[Problem to work on] Copy the records below exactly, omitting any pictures they contain.
Segment Start: Data in this exercise
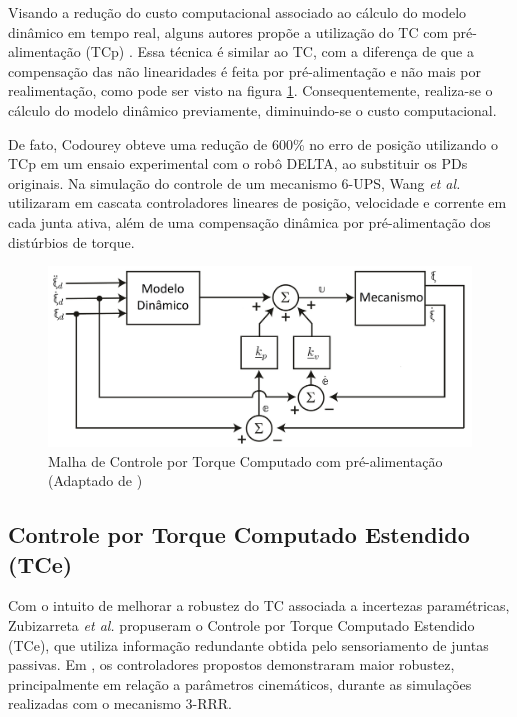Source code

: \documentclass[]{politex}
\begin{document}
Visando a redução do custo computacional associado ao cálculo do modelo dinâmico em tempo real, alguns autores propõe a utilização do TC com pré-alimentação (TCp) \cite{Khalil, Siciliano, Spong}. Essa técnica é similar ao TC, com a diferença de que a compensação das não linearidades é feita por pré-alimentação e não mais por realimentação, como pode ser visto na figura \ref{fig:CTCp}. Consequentemente, realiza-se o cálculo do modelo dinâmico previamente, diminuindo-se o custo computacional.

De fato, Codourey \cite{Codourey} obteve uma redução de 600\% no erro de posição utilizando o TCp em um ensaio experimental com o robô DELTA, ao substituir os PDs originais. Na simulação do controle de um mecanismo 6-UPS, Wang \emph{et al.} \cite{Wang} utilizaram em cascata controladores lineares de posição, velocidade e corrente em cada junta ativa, além de  uma compensação dinâmica por pré-alimentação dos distúrbios de torque.

\begin{figure}[h]
	\centering
	\includegraphics[scale=0.39]{../figures/CTCpnew.jpg}  
	\caption{Malha de Controle por Torque Computado com pré-alimentação (Adaptado de \cite{Craig})}
	\label{fig:CTCp}
\end{figure}

\subsection{Controle por Torque Computado Estendido (TCe)}

Com o intuito de melhorar a robustez do TC associada a incertezas paramétricas, Zubizarreta \emph{et al.} \cite{Zubizarreta, Zubizarreta2, Zubizarreta3, Zubizarreta4} propuseram  o  Controle por Torque Computado Estendido (TCe), que utiliza informação redundante obtida pelo sensoriamento de juntas passivas. Em \cite{Zubizarreta}, os controladores propostos demonstraram maior robustez, principalmente em relação a parâmetros cinemáticos, durante as simulações realizadas com o mecanismo 3-RRR.
\end{document}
Segment End: Data in this exercise
[Solution for this problem]
Source code

: \documentclass[]{politex}
\begin{document}
Visando a redução do custo computacional associado ao cálculo do modelo dinâmico em tempo real, alguns autores propõe a utilização do TC com pré-alimentação (TCp) \cite{Khalil, Siciliano, Spong}. Essa técnica é similar ao TC, com a diferença de que a compensação das não linearidades é feita por pré-alimentação e não mais por realimentação, como pode ser visto na figura \ref{fig:CTCp}. Consequentemente, realiza-se o cálculo do modelo dinâmico previamente, diminuindo-se o custo computacional.

De fato, Codourey \cite{Codourey} obteve uma redução de 600\% no erro de posição utilizando o TCp em um ensaio experimental com o robô DELTA, ao substituir os PDs originais. Na simulação do controle de um mecanismo 6-UPS, Wang \emph{et al.} \cite{Wang} utilizaram em cascata controladores lineares de posição, velocidade e corrente em cada junta ativa, além de  uma compensação dinâmica por pré-alimentação dos distúrbios de torque.

\begin{figure}[h]
	\centering
	\includegraphics[scale=0.39]{../figures/CTCpnew.jpg}  
	\caption{Malha de Controle por Torque Computado com pré-alimentação (Adaptado de \cite{Craig})}
	\label{fig:CTCp}
\end{figure}

\subsection{Controle por Torque Computado Estendido (TCe)}

Com o intuito de melhorar a robustez do TC associada a incertezas paramétricas, Zubizarreta \emph{et al.} \cite{Zubizarreta, Zubizarreta2, Zubizarreta3, Zubizarreta4} propuseram  o  Controle por Torque Computado Estendido (TCe), que utiliza informação redundante obtida pelo sensoriamento de juntas passivas. Em \cite{Zubizarreta}, os controladores propostos demonstraram maior robustez, principalmente em relação a parâmetros cinemáticos, durante as simulações realizadas com o mecanismo 3-RRR.
\end{document}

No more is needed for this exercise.